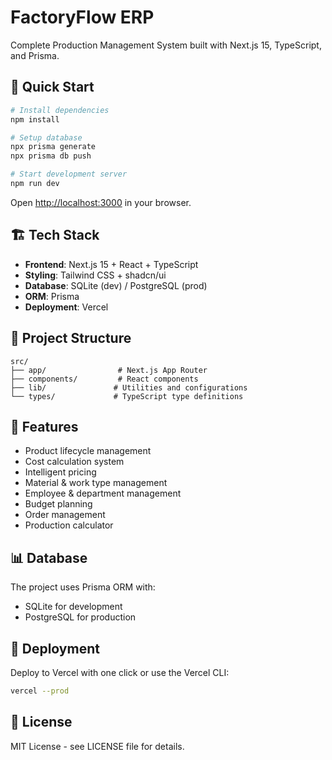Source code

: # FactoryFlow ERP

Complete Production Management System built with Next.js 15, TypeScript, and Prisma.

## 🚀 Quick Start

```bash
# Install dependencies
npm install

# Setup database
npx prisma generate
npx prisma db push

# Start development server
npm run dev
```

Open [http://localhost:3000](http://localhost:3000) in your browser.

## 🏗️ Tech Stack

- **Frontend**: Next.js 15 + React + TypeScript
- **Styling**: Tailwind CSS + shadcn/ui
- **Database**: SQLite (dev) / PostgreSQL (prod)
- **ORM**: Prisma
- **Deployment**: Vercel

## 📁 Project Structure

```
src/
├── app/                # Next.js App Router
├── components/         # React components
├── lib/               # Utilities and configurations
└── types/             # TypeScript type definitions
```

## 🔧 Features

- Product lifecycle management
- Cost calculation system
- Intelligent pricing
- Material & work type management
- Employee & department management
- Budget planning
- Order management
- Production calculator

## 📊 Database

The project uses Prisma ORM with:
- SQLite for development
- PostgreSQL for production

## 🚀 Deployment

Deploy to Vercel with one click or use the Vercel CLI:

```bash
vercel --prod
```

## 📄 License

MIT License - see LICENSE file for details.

#####

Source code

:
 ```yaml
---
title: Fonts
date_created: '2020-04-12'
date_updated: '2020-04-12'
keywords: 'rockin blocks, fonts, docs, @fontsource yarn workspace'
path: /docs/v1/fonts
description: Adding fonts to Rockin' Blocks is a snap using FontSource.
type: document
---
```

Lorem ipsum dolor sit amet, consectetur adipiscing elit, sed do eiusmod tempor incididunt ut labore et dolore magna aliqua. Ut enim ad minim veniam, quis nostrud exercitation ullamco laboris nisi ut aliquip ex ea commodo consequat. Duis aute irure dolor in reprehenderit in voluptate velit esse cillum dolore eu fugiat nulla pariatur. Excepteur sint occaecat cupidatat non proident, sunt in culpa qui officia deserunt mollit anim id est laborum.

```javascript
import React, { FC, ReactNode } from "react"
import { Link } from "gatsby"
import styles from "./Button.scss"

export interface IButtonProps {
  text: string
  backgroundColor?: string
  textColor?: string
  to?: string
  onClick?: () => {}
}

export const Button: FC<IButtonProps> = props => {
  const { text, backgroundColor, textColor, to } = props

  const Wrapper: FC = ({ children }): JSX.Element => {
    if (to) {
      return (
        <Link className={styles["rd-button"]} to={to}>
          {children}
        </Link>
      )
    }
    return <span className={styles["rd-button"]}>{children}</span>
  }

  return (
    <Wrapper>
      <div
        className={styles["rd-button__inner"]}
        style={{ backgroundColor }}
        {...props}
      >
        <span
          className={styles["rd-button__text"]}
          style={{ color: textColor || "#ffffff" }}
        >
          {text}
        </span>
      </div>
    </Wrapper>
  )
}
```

#####

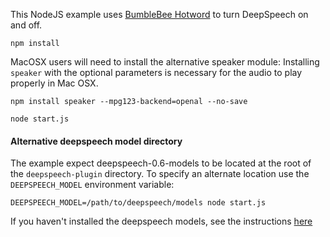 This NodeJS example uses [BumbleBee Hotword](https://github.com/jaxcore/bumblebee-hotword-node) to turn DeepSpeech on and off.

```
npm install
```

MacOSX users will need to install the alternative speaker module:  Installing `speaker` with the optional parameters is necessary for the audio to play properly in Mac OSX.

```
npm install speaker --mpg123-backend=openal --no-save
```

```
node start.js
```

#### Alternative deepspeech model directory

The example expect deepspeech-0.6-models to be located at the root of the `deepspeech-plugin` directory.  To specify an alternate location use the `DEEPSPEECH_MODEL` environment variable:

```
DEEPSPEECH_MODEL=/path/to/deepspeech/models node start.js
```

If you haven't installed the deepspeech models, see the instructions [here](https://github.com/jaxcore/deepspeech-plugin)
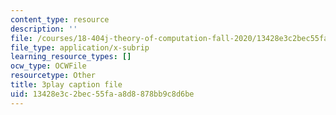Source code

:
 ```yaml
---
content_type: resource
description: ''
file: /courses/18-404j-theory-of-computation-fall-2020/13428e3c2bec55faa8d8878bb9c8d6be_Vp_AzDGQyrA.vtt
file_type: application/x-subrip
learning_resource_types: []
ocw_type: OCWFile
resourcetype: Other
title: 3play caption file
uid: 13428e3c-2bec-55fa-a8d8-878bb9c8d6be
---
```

#####

• TASK STATEMENT: The answer must be a single number: the count of lines in the listing that hold the string "Link".

• EXPECTED ANSWER: 3